We use the five-folds cross validation procedure for all following experiments, where 20% of the corpus is reserved for testing and the remaining part for training of our models. The optimal value of the threshold is determined on the development set. For evaluation of the multi-label document classification results, we use the standard recall, precision and F-measure (F1) metrics. The results are micro-averaged.

3.2 Results of the Individual Networks

The first experiment (see Sect. 1 of Table 1) shows the results of the individual neural nets with sigmoid and softmax activation functions. These results demonstrates very good classification performance of all individual networks.
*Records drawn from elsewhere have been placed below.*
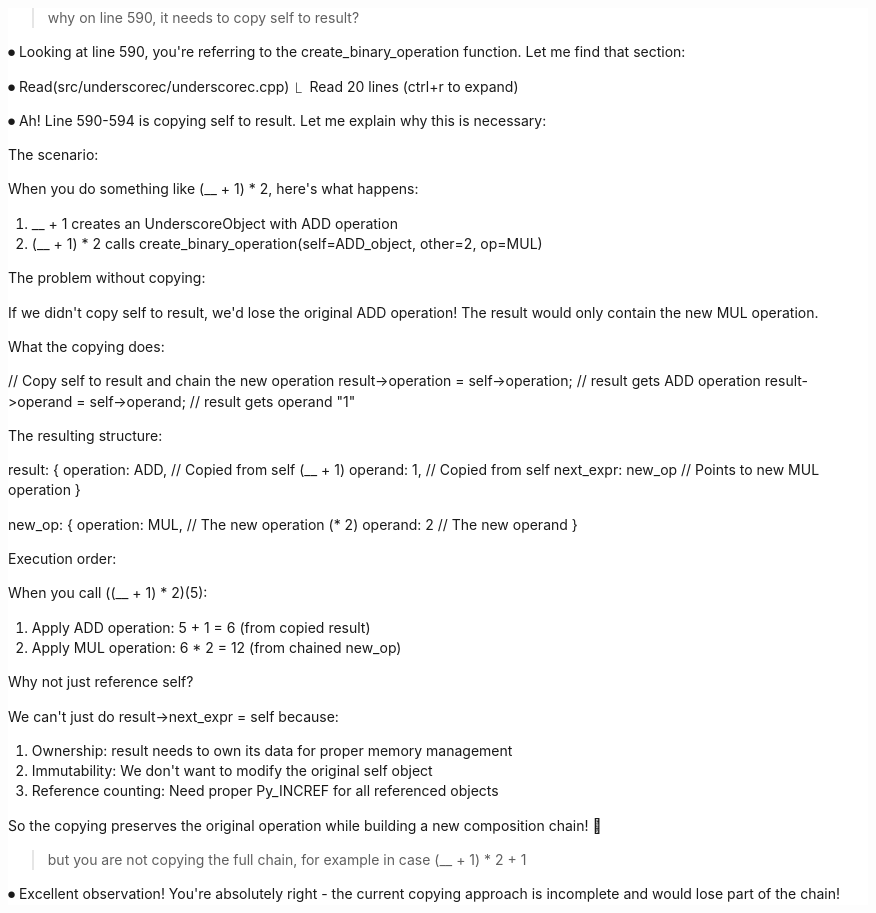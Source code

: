 > why on line 590, it needs to copy self to result?

⏺ Looking at line 590, you're referring to the create_binary_operation function. Let me find that section:

⏺ Read(src/underscorec/underscorec.cpp)
  ⎿  Read 20 lines (ctrl+r to expand)

⏺ Ah! Line 590-594 is copying self to result. Let me explain why this is necessary:

  The scenario:

  When you do something like (__ + 1) * 2, here's what happens:

  1. __ + 1 creates an UnderscoreObject with ADD operation
  2. (__ + 1) * 2 calls create_binary_operation(self=ADD_object, other=2, op=MUL)

  The problem without copying:

  If we didn't copy self to result, we'd lose the original ADD operation! The result would only contain the new MUL operation.

  What the copying does:

  // Copy self to result and chain the new operation
  result->operation = self->operation;     // result gets ADD operation
  result->operand = self->operand;         // result gets operand "1"

  The resulting structure:

  result: {
    operation: ADD,           // Copied from self (__ + 1)
    operand: 1,              // Copied from self
    next_expr: new_op        // Points to new MUL operation
  }

  new_op: {
    operation: MUL,          // The new operation (* 2)
    operand: 2               // The new operand
  }

  Execution order:

  When you call ((__ + 1) * 2)(5):
  1. Apply ADD operation: 5 + 1 = 6 (from copied result)
  2. Apply MUL operation: 6 * 2 = 12 (from chained new_op)

  Why not just reference self?

  We can't just do result->next_expr = self because:
  1. Ownership: result needs to own its data for proper memory management
  2. Immutability: We don't want to modify the original self object
  3. Reference counting: Need proper Py_INCREF for all referenced objects

  So the copying preserves the original operation while building a new composition chain! 🎯

> but you are not copying the full chain, for example in case (__ + 1) * 2 + 1

⏺ Excellent observation! You're absolutely right - the current copying approach is incomplete and would lose part of the chain!
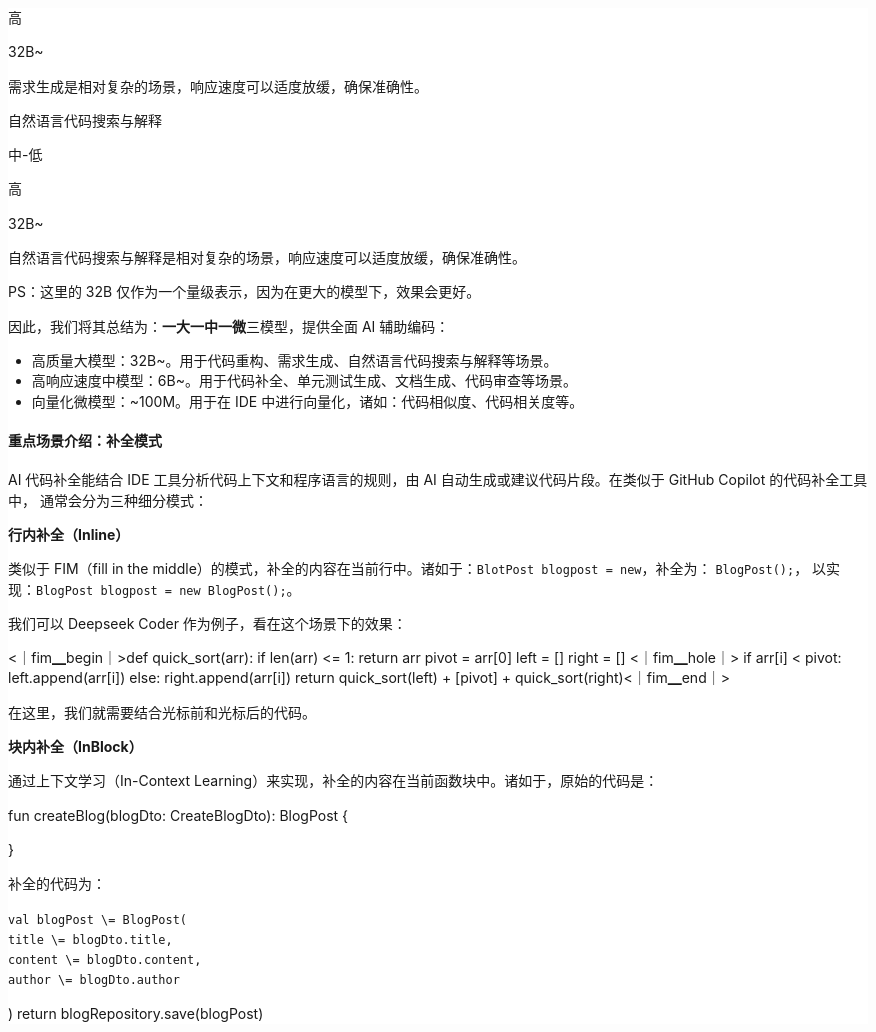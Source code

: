 高

32B~

需求生成是相对复杂的场景，响应速度可以适度放缓，确保准确性。

自然语言代码搜索与解释

中-低

高

32B~

自然语言代码搜索与解释是相对复杂的场景，响应速度可以适度放缓，确保准确性。

PS：这里的 32B 仅作为一个量级表示，因为在更大的模型下，效果会更好。

因此，我们将其总结为：**一大一中一微**三模型，提供全面 AI 辅助编码：

-   高质量大模型：32B~。用于代码重构、需求生成、自然语言代码搜索与解释等场景。
-   高响应速度中模型：6B~。用于代码补全、单元测试生成、文档生成、代码审查等场景。
-   向量化微模型：~100M。用于在 IDE 中进行向量化，诸如：代码相似度、代码相关度等。

#### 重点场景介绍：补全模式

AI 代码补全能结合 IDE 工具分析代码上下文和程序语言的规则，由 AI 自动生成或建议代码片段。在类似于 GitHub Copilot 的代码补全工具中， 通常会分为三种细分模式：

**行内补全（Inline）**

类似于 FIM（fill in the middle）的模式，补全的内容在当前行中。诸如于：`BlotPost blogpost = new`，补全为： `BlogPost();`， 以实现：`BlogPost blogpost = new BlogPost();`。

我们可以 Deepseek Coder 作为例子，看在这个场景下的效果：

<｜fim▁begin｜\>def quick\_sort(arr):
    if len(arr) <\= 1:
        return arr
    pivot = arr\[0\]
    left = \[\]
    right = \[\]
<｜fim▁hole｜\>
        if arr\[i\] < pivot:
            left.append(arr\[i\])
        else:
            right.append(arr\[i\])
    return quick\_sort(left) + \[pivot\] + quick\_sort(right)<｜fim▁end｜\>

在这里，我们就需要结合光标前和光标后的代码。

**块内补全（InBlock）**

通过上下文学习（In-Context Learning）来实现，补全的内容在当前函数块中。诸如于，原始的代码是：

fun createBlog(blogDto: CreateBlogDto): BlogPost {

}

补全的代码为：

    val blogPost \= BlogPost(
    title \= blogDto.title,
    content \= blogDto.content,
    author \= blogDto.author
)
return blogRepository.save(blogPost)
Table 1. Experimental results

3.3 Results of Unsupervised Combinations

The second experiment shows (see Sect. 2 of Table 1) the results of Averaged thresholding and Majority voting with thresholding methods. These results confirm our assumption that the different nets keep complementary information and that it is useful to combine them to improve classification scores of the individuals networks. These results further show that the performance of both methods are comparable.
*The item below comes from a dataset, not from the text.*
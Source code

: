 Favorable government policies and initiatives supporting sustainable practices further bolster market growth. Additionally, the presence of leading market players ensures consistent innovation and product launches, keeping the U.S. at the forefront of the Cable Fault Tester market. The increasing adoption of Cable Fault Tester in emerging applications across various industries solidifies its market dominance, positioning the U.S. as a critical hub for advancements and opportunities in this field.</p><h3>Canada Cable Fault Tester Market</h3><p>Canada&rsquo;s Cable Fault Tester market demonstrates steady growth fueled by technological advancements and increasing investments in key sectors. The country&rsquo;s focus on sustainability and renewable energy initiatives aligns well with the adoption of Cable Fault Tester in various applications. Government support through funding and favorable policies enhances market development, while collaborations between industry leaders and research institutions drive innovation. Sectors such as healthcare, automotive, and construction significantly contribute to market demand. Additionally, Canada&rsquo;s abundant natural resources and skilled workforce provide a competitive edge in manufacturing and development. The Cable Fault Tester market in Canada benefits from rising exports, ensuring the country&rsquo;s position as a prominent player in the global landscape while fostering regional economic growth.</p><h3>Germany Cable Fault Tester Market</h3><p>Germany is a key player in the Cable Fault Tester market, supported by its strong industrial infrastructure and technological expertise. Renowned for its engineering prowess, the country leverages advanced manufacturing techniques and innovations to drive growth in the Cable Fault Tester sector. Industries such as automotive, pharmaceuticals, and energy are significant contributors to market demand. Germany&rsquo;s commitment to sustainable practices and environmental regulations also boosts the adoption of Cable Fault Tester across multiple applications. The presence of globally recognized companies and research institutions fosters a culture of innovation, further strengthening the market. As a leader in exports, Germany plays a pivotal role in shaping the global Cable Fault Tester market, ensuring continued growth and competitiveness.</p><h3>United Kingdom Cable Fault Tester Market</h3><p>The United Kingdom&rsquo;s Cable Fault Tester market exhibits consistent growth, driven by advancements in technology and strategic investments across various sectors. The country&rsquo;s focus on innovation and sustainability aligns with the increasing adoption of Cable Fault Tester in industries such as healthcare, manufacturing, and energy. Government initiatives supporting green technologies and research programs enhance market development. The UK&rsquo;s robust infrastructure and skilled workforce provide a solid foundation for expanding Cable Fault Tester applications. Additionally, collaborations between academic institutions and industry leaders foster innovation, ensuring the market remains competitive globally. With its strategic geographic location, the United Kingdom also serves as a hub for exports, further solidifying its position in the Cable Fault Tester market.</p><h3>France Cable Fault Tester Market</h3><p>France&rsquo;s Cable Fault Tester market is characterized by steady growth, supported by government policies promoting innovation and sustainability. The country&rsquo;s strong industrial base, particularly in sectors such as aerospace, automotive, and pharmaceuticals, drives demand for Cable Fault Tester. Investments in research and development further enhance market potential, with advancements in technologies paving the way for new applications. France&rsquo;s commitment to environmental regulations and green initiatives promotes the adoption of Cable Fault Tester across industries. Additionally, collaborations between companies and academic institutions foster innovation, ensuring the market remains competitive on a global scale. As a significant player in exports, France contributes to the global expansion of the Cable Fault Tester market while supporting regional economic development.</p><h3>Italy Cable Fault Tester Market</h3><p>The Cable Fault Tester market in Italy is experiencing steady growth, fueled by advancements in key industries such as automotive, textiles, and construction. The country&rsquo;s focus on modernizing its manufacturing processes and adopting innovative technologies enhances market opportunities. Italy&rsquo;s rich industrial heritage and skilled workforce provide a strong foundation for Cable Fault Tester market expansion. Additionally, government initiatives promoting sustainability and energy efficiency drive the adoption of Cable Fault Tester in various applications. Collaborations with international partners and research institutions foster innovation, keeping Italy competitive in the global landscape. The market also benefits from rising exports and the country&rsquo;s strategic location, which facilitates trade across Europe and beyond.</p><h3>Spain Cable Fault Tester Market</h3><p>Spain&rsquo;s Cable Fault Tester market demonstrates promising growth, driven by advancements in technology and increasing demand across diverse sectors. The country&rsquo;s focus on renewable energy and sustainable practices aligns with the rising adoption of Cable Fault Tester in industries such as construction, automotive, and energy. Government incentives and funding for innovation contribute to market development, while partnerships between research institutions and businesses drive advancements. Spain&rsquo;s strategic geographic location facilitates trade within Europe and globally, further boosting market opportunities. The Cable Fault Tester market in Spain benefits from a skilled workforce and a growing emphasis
Note that due to the space limit, only the best performing combination for each method is reported in this table.

3.4 Results of Supervised Combinations

The following experiments show the results of the supervised combination method with an FNN (see Sect. 2.2). We have evaluated and compared the nets with both sigmoid and softmax (see Sect. 3 of Table 1) activation functions.

These results show that these combinations have also positive impact on the classification and that sigmoid activation function brings better results than softmax. Moreover, as supposed, this supervised combination slightly outperforms both previously described unsupervised methods.

4 Conclusions and Future Work

In this paper, we have used several combination methods to improve the results of individual neural nets for multi-label document classification of Czech text documents. We have shown that it is useful to combine the nets to improve the classification score of the individual networks. We have also proved that the thresholding is a good method to assign the document labels of multi-label classification. We have further shown that the results of all the approaches are comparable. However, the best combination method is the supervised one which uses an FNN with sigmoid activation function. The F-measure of this approach is 85.3%.

We further analyzed the final results and discovered that the classification should be still improved if the number of classes is known for every document. Therefore, the first perspective is to build a meta-classifier to provide this information. The consecutive multi-label classification will be using the class dependent thresholds. The next perspective consists in proposing a novel combination method based on deep neural network. The main challenge of this work will be to found an optimal network topology with a reasonable number of parameters to avoid the overfitting. We also would like to experiment with confidence measures to improve the final classification results.